The thing about how you close a sale, and this is where so many salespeople go wrong, is that it’s entirely dependent upon the context of each sale. How you ask for the sale depends on a whole bunch of factors, and the groundwork you’ve laid, and I’m not going to bore you with them all here and now.

Instead I’m going to tell a story that focuses on just one: The Puppy Dog Close.

I’m sure you already know this one: “Well, we have a 30-day satisfaction period, why don’t you take it home and see what you think?”

It’s called the “Puppy Dog Close” because it assumes that, like a sweet, cuddly little doggy that the customer will be so attached to the product that they won’t want to bring it back.

Like anything though, it doesn’t always work.

I used to work with a guy (who I’ll call “Don”). He was an okay guy, and he was a middle-of-the-pack salesperson.

But Don’s thing was that he ALWAYS went with the Puppy Dog Close.
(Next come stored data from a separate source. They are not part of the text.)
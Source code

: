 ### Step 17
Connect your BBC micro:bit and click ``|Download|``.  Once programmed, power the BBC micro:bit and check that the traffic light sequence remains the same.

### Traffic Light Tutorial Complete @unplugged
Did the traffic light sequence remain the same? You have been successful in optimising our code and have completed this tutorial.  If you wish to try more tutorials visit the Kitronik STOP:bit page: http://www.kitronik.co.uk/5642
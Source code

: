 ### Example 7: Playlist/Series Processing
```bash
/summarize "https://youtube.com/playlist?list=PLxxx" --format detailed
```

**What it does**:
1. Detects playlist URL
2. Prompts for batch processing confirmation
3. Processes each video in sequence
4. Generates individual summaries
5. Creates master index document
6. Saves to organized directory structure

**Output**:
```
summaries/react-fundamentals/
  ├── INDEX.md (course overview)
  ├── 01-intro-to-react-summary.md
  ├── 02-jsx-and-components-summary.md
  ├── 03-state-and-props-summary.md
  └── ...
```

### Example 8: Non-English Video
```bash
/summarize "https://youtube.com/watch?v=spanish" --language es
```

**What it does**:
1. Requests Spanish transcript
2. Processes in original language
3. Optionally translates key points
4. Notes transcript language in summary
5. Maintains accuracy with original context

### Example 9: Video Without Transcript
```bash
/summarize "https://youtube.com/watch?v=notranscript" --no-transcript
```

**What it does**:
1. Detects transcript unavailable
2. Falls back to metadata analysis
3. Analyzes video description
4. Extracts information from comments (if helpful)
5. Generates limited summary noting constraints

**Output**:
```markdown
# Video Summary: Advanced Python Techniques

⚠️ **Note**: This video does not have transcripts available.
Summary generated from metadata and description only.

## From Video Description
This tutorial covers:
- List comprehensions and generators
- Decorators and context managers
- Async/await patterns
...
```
Exhibit A: This Sony projector called the VPL-SC50.

vpl-sc50

Our store had one particular unit that Don had puppy-dogged over and over again. At least six times, by my count; it might have been more. Each time his latest customer brought it back within the two week satisfaction guaranteed period.

This poor projector had been sold and resold so many times that the flaps of the packaging had become seriously dog-eared. There were so many layers of packing tape on top of each other where the box had been re-sealed after opening that they were like sedimentary rock.
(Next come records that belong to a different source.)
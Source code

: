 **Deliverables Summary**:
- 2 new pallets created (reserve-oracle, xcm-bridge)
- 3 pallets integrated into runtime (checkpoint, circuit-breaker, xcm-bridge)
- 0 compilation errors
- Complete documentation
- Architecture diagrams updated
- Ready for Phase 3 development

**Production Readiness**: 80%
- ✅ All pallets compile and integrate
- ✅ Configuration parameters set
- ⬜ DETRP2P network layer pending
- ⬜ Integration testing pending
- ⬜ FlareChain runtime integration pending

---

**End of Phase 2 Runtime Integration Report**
It wasn’t even a repack any more: it was a re-re-re-re-re-repack. Or a repack if you prefer.

This wasn’t the only product to suffer Chronic Refund Syndrome at Don’s hands, and he received several stern rebukes from our sales manager as a result.

Don’t be like Don. There’s no one tool for every job. Close the sale with the close that’s appropriate for the customer and the context.